From the New York Times:
January 11, 2011, 10:04 pm
Poll Finds Growing Support for Stronger Gun Control
By MEGAN THEE-BRENAN
In the wake of the shootings in Tucson on Saturday, the number of Americans who say gun control laws should be made stricter has increased since last spring, but nearly 6 in 10 Americans think stricter laws would have had little effect on preventing the violence which claimed the lives of six people and injured fourteen others, according to a CBS News poll.
Just 32 percent of Americans think the harsh tone of recent political campaigns had something to do with the violence in Arizona, while 57 percent said the political tone was not a factor. But politics isn’t wholly discounted by the public. A 45 percent plurality think the violence was motivated by Mr. Loughner’s own political views; 33 percent said it was not.
As Congress begins to discuss security concerns of its members, the public is divided over whether they should be given bodyguards for protection – 48 percent say they should and 45 percent say they should not.

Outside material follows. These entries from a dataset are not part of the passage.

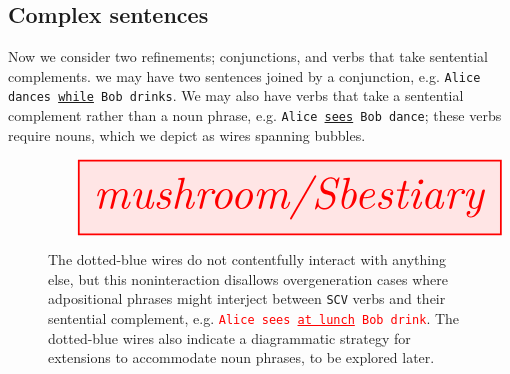 \clearpage

\subsection{Complex sentences}

Now we consider two refinements; conjunctions, and verbs that take sentential complements. we may have two sentences joined by a conjunction, e.g. \texttt{Alice dances \underline{while} Bob drinks}. We may also have verbs that take a sentential complement rather than a noun phrase, e.g. \texttt{Alice \underline{sees} Bob dance}; these verbs require nouns, which we depict as wires spanning bubbles.

\begin{figure}[h!]\label{fig:sentbestiary}
\centering
\[
\resizebox{\textwidth}{!}{\tikzfig{mushroom/Sbestiary}}
\]
\caption{The dotted-blue wires do not contentfully interact with anything else, but this noninteraction disallows overgeneration cases where adpositional phrases might interject between \texttt{SCV} verbs and their sentential complement, e.g. \textcolor{red}{\texttt{Alice sees \underline{at lunch} Bob drink}}. The dotted-blue wires also indicate a diagrammatic strategy for extensions to accommodate noun phrases, to be explored later.}
\end{figure}



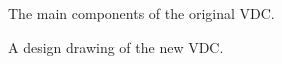 \documentclass[11pt]{report}
\begin{document}
\begin{figure}
\centerline{\vspace{0cm}\hspace{0cm}
}
\centering
\caption{The main components of the original VDC. }
\label{fig:vdc}
\end{figure} 


\begin{figure}

\centerline{\vspace{0cm}\hspace{0cm}
}
\centering
\caption{A design drawing of the new VDC.}
\label{fig:vdc-new-fig}
\end{figure} 
\end{document}

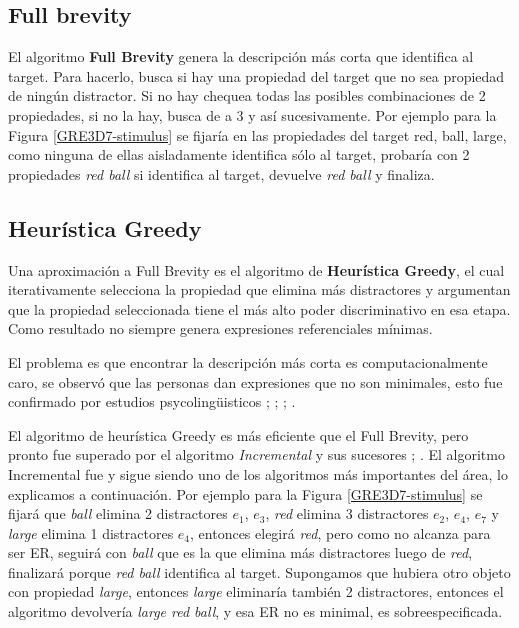  

\subsection{Full brevity}

El algoritmo {\bf Full Brevity} \cite{Dale:1989:CUR:981623.981632} genera la descripci\'on m\'as corta que identifica al target. Para hacerlo, 
busca si hay una propiedad del target que no sea propiedad de ning\'un distractor. Si no hay chequea todas las posibles combinaciones de 2 propiedades, si no la hay, busca de a 3 y as\'i sucesivamente. Por ejemplo para la Figura \ref{GRE3D7-stimulus} se fijar\'ia en las propiedades del target {red, ball, large}, como ninguna de ellas aisladamente identifica s\'olo al target, probar\'ia con 2 propiedades {\it red ball} si identifica al target, devuelve {\it red ball} y finaliza.

\subsection{Heur\'istica Greedy}

Una aproximaci\'on a Full Brevity es el algoritmo de {\bf Heur\'istica Greedy}, el cual iterativamente selecciona la propiedad que elimina m\'as distractores y argumentan que la propiedad seleccionada tiene el m\'as alto poder discriminativo en esa etapa. Como resultado no siempre genera expresiones referenciales m\'inimas.

El problema es que encontrar la descripci\'on m\'as corta es computacionalmente caro, se observ\'o que las personas dan expresiones que no son minimales, esto fue confirmado por estudios psycoling\"uisticos \cite{Olson1970LangAndThought};  \cite{Sonnenschein1984}; \cite{Pechmann1989}; \cite{Engelhardt2006}.

El algoritmo de heur\'istica Greedy es m\'as eficiente que el Full Brevity, pero pronto fue superado por el algoritmo {\it Incremental} y sus sucesores \cite{C92-1038}; \cite{Dale95computationalinterpretations}. El algoritmo Incremental fue y sigue siendo uno de los algoritmos m\'as importantes del \'area, lo explicamos a continuaci\'on. Por ejemplo para la Figura \ref{GRE3D7-stimulus} se fijar\'a que {\it ball} elimina 2 distractores {$e_{1}$, $e_{3}$}, {\it red} elimina 3 distractores {$e_{2}$, $e_{4}$, $e_{7}$} y {\it large} elimina 1 distractores {$e_{4}$}, entonces elegir\'a {\it red}, pero como no alcanza para ser ER, seguir\'a con {\it ball} que es la que elimina m\'as distractores luego de {\it red}, finalizar\'a porque {\it red ball} identifica al target. Supongamos que hubiera otro objeto con propiedad {\it large}, entonces {\it large} eliminar\'ia tambi\'en 2 distractores, entonces el algoritmo devolver\'ia {\it large red ball}, y esa ER no es minimal, es sobreespecificada.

There is similar division over whether Saturday’s violence was a random act not likely to be repeated in the near future (47 percent) or the first of similar attacks over the next year or so (45 percent).
Overall, 47 percent of Americans think gun control laws should be stricter (up from 40 percent last April), 36 percent say they should be kept as they are, and 12 percent would like to see less strict laws.
Thirty-eight percent of the poll’s respondents who said there was a firearm in their household were self-identified independents, 35 percent were Republicans and just 21 percent were Democrats. Gun owners were significantly more satisfied with the nation’s current gun control laws than were those who didn’t own a gun. Gun owners were also more likely than those without to say stricter gun laws would not have prevented the shootings.
The nationwide telephone survey of 673 adults was conducted on Sunday and Monday following the shooting rampage.